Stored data
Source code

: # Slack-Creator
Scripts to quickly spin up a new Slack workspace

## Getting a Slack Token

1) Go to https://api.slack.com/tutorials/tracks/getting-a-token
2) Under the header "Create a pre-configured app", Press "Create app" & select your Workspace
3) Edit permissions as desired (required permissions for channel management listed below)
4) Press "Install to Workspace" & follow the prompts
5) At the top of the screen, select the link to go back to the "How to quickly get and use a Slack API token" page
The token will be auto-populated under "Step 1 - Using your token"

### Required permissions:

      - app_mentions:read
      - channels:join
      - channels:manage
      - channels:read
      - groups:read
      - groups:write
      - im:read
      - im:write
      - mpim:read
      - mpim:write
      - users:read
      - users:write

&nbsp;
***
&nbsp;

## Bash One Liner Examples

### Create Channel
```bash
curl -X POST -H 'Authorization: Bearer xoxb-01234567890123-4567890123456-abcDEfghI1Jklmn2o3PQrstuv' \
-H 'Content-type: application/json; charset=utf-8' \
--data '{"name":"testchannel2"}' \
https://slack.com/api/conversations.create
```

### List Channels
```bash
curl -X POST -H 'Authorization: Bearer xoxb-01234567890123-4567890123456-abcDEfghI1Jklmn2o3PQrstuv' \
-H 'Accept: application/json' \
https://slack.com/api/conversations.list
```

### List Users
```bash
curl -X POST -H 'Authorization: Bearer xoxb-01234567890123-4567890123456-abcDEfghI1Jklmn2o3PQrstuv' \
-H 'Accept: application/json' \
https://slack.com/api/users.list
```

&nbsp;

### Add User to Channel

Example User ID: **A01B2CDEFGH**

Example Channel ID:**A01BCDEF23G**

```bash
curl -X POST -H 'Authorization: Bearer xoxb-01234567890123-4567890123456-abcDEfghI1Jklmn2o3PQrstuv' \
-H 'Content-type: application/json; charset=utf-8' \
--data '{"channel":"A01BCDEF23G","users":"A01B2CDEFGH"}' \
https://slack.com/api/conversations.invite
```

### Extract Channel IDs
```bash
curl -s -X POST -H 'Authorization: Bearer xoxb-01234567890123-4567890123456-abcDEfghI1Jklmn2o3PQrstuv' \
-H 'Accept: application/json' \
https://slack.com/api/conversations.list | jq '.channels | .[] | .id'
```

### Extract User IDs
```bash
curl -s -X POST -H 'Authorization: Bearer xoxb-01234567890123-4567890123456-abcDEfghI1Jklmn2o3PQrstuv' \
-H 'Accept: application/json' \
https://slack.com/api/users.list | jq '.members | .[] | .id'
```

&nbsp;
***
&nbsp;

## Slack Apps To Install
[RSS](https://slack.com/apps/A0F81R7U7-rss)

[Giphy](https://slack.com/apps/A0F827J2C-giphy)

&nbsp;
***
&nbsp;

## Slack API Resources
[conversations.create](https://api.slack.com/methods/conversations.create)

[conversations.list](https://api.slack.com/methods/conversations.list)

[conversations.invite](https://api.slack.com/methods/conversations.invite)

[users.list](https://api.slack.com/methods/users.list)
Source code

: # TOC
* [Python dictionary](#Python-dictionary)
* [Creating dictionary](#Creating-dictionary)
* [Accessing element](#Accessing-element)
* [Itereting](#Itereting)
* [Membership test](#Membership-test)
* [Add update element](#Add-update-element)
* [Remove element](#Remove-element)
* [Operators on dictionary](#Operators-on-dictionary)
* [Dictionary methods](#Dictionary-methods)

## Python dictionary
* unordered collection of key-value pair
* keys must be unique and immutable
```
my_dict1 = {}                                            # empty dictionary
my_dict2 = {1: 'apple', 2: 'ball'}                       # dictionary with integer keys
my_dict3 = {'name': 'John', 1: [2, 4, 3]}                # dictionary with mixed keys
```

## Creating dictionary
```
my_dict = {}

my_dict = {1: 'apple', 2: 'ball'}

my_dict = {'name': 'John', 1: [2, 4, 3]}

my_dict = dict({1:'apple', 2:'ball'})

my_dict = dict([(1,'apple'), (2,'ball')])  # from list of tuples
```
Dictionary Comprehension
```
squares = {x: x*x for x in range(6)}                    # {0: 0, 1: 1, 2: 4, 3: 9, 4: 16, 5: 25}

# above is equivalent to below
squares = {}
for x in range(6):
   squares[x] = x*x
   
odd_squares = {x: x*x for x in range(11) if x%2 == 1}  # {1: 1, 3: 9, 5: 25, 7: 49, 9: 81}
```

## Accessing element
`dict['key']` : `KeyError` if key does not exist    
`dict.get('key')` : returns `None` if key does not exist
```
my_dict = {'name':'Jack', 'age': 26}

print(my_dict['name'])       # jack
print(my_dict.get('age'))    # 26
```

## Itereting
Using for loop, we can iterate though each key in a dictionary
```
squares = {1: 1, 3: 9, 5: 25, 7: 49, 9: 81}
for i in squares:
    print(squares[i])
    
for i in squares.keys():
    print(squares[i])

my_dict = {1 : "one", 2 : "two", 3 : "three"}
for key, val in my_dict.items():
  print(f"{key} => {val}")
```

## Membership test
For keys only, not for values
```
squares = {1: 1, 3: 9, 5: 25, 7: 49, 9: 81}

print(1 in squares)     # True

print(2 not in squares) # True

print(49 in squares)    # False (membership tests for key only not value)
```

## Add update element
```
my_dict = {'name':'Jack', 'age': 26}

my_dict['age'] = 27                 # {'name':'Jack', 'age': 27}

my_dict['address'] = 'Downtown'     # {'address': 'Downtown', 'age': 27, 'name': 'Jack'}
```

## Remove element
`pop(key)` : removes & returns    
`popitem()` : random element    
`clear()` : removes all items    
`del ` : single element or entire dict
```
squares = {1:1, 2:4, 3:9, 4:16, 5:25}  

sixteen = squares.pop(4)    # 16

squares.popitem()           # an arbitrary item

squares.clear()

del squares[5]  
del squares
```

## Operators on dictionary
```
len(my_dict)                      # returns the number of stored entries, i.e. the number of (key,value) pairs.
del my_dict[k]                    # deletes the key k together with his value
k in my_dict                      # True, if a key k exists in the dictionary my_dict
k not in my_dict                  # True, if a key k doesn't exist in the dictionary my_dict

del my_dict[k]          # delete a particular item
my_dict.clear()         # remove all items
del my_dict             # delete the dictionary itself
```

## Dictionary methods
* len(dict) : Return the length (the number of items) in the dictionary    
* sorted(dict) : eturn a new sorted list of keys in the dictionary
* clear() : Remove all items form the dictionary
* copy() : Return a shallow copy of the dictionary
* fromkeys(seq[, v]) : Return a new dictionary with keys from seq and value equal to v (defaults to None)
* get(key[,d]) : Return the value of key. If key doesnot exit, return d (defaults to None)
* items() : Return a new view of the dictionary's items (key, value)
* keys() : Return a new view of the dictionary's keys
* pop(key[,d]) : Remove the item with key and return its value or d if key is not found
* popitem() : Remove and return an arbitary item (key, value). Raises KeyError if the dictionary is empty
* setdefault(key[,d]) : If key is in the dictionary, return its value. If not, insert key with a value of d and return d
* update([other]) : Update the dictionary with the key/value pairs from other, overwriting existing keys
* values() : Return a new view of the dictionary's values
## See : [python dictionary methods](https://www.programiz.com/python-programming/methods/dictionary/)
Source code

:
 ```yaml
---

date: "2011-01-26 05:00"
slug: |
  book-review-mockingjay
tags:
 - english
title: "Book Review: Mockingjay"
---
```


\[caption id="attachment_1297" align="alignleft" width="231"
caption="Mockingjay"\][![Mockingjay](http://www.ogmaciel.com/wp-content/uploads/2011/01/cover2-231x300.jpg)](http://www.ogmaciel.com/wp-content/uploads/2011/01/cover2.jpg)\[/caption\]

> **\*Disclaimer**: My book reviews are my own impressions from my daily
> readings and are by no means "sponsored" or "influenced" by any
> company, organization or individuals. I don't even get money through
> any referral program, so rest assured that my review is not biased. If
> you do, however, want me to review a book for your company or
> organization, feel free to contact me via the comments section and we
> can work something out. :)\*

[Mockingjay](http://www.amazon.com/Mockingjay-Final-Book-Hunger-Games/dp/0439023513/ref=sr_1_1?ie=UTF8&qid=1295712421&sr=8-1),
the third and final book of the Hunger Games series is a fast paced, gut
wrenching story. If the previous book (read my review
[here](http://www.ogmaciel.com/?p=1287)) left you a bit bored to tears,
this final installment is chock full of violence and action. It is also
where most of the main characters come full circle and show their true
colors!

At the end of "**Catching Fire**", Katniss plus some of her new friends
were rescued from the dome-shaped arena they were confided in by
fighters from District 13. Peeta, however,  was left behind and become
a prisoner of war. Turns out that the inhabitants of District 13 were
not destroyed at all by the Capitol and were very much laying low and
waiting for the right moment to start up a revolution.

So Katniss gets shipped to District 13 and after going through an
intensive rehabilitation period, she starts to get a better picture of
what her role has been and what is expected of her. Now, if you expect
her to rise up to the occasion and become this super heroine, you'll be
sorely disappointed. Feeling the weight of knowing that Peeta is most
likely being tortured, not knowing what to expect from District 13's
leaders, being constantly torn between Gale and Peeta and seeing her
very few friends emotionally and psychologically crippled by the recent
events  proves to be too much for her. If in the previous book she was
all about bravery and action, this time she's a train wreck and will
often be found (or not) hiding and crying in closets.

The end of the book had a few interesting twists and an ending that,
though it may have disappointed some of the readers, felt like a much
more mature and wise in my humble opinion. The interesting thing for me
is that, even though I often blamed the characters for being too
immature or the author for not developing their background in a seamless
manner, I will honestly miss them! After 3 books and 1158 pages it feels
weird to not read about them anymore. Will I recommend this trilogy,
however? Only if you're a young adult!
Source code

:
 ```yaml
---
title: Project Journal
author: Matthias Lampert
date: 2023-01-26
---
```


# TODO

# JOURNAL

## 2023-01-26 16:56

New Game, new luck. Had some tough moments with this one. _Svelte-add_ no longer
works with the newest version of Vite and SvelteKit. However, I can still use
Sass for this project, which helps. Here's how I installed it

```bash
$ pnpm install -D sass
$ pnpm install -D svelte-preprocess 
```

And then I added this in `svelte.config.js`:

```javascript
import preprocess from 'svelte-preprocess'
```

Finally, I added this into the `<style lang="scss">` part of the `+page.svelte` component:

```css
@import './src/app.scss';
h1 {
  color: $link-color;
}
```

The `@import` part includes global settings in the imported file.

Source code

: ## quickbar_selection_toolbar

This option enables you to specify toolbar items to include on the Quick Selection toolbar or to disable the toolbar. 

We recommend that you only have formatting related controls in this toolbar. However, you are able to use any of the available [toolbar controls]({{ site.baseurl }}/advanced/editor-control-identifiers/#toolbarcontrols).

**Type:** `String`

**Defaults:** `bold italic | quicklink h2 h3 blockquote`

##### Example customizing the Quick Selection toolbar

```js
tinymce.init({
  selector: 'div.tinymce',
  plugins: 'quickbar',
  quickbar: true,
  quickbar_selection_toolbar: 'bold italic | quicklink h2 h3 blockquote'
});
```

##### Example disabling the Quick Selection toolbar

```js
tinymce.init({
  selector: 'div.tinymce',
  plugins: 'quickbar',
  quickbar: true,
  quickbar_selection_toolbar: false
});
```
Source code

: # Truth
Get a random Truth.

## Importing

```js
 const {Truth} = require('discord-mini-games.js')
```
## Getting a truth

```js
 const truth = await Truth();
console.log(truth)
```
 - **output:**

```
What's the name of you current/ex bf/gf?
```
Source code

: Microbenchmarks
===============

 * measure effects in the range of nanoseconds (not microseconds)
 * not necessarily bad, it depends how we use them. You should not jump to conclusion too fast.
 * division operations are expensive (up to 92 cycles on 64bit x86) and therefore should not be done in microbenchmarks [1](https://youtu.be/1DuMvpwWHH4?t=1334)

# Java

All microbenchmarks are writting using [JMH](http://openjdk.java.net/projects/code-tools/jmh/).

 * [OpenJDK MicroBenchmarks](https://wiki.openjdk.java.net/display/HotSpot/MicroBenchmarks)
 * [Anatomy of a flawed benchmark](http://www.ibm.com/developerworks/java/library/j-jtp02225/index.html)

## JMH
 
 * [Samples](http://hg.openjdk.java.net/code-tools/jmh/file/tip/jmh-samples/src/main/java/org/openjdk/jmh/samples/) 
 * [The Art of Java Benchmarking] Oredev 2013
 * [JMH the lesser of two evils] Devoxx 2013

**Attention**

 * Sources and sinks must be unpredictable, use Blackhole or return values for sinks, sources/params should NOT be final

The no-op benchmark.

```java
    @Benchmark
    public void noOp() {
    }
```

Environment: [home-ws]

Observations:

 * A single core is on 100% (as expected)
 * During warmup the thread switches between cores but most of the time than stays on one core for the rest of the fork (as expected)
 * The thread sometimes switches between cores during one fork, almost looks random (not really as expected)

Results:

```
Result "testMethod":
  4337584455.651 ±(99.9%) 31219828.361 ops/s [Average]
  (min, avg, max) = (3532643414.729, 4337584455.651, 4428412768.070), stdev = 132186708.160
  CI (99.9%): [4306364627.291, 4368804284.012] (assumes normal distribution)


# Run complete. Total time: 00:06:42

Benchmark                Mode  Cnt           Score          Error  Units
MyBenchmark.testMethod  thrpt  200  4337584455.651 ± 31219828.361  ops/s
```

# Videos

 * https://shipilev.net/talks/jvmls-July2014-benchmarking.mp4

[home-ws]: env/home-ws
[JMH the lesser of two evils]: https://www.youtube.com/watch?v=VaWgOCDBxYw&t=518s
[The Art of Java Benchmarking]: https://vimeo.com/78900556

▸ **ACTIVITY**
Reproduce each line of the entries in which the word "John" is found.

▸ **EXPECTED ANSWER**
my_dict3 = {'name': 'John', 1: [2, 4, 3]}                # dictionary with mixed keys
my_dict = {'name': 'John', 1: [2, 4, 3]}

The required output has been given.